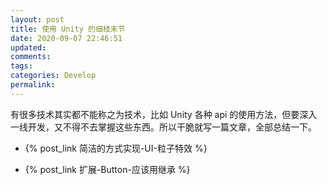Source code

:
 ```yaml
---
layout: post
title: 使用 Unity 的细枝末节
date: 2020-09-07 22:46:51
updated:
comments:
tags:
categories: Develop
permalink:
---
```


有很多技术其实都不能称之为技术，比如 Unity 各种 api 的使用方法，但要深入一线开发，又不得不去掌握这些东西。所以干脆就写一篇文章，全部总结一下。

<!-- more -->

- {% post_link 简洁的方式实现-UI-粒子特效 %}

- {% post_link 扩展-Button-应该用继承 %}

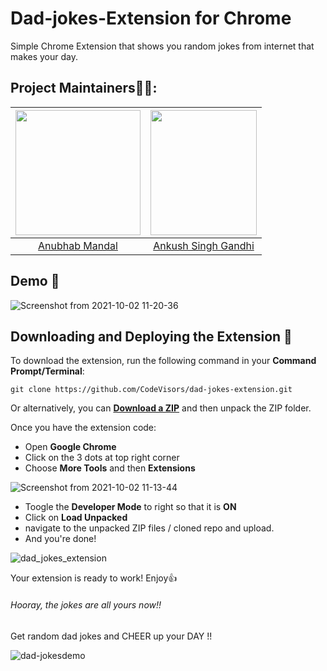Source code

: # Dad-jokes-Extension for Chrome
Simple Chrome Extension that shows you random jokes from internet that makes your day.

## Project Maintainers👨🏫:

| <img src = "https://avatars.githubusercontent.com/u/84004920?v=4" width = 200 height = 200> | <img src = "https://user-images.githubusercontent.com/55637484/135871362-b5baa3b5-b53e-4f08-8017-fa23bf6edc6b.jpg" width = 170 height = 200> |
| :------------------------------------------------------------------------------------------: | :------------------------------------------------------------------------------------------: |
|                    [Anubhab Mandal](https://github.com/Anubhab2002)                    |                        [Ankush Singh Gandhi](https://github.com/ankushsinghgandhi)   

## Demo :purple_heart:

![Screenshot from 2021-10-02 11-20-36](https://user-images.githubusercontent.com/55637484/135705291-a9fcbc2b-2487-4955-a076-616a8d86ac30.png)

## Downloading and Deploying the Extension :eyes:

To download the extension, run the following command in your __Command Prompt/Terminal__:

```
git clone https://github.com/CodeVisors/dad-jokes-extension.git
```

Or alternatively, you can [__Download a ZIP__](https://github.com/CodeVisors/dad-jokes-extension/archive/refs/heads/main.zip) and then unpack the ZIP folder.

Once you have the extension code:

* Open __Google Chrome__
* Click on the 3 dots at top right corner
* Choose __More Tools__ and then __Extensions__

![Screenshot from 2021-10-02 11-13-44](https://user-images.githubusercontent.com/55637484/135705139-dad510e2-6109-46f5-acaa-1b82da1fc5bb.png)

* Toogle the __Developer Mode__ to right so that it is __ON__ 
* Click on __Load Unpacked__ 
* navigate to the unpacked ZIP files / cloned repo and upload.
* And you're done! 

![dad_jokes_extension](https://user-images.githubusercontent.com/26281852/136672174-a5239bd4-dab0-49c8-99ee-8f66b8511c75.png)

Your extension is ready to work! Enjoy:thumbsup:

###### Hooray, the jokes are all yours now!! 
Get random dad jokes and CHEER up your DAY !!

![dad-jokesdemo](https://user-images.githubusercontent.com/26281852/136672494-82782c48-d905-4a74-8dd2-71ee3f207a83.png)

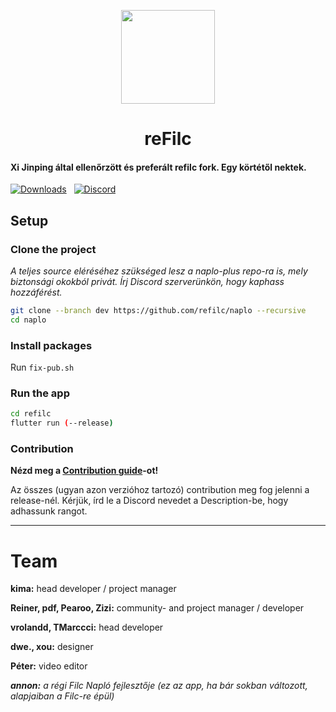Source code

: <p align=center>
  <img src="https://www.pngmart.com/files/22/Xi-Jinping-PNG.png" width=150>
  <h1 align=center><b>reFilc</b></h1>
</p>

#### Xi Jinping által ellenőrzött és preferált refilc fork. Egy körtétől nektek.

[![Downloads](https://img.shields.io/github/downloads-pre/refilc/naplo/total?&logo=github&label=Downloads)](https://github.com/refilc/naplo/releases) &nbsp; [![Discord](https://img.shields.io/discord/1111649116020285532?logo=discord&label=Discord)](https://dc.refilc.hu)

## Setup

### Clone the project

<em>A teljes source eléréséhez szükséged lesz a naplo-plus repo-ra is, mely biztonsági okokból privát. Írj Discord szerverünkön, hogy kaphass hozzáférést.</em>

```sh
git clone --branch dev https://github.com/refilc/naplo --recursive
cd naplo
```

### Install packages

Run `fix-pub.sh`

### Run the app

```sh
cd refilc
flutter run (--release)
```

### Contribution

**Nézd meg a [Contribution guide](CONTRIBUTING.md)-ot!**

Az összes (ugyan azon verzióhoz tartozó) contribution meg fog jelenni a release-nél. Kérjük, írd le a Discord nevedet a Description-be, hogy adhassunk rangot.

-------

# Team

**kima:** head developer / project manager

**Reiner, pdf, Pearoo, Zizi:** community- and project manager / developer

**vrolandd, TMarccci:** head developer

**dwe., xou:** designer

**Péter:** video editor

<em>**annon:** a régi Filc Napló fejlesztője (ez az app, ha bár sokban változott, alapjaiban a Filc-re épül)</em>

Task objective -
If a line of the entries holds the word "hogy", copy it out.

Written answer -
<em>A teljes source eléréséhez szükséged lesz a naplo-plus repo-ra is, mely biztonsági okokból privát. Írj Discord szerverünkön, hogy kaphass hozzáférést.</em>
Az összes (ugyan azon verzióhoz tartozó) contribution meg fog jelenni a release-nél. Kérjük, írd le a Discord nevedet a Description-be, hogy adhassunk rangot.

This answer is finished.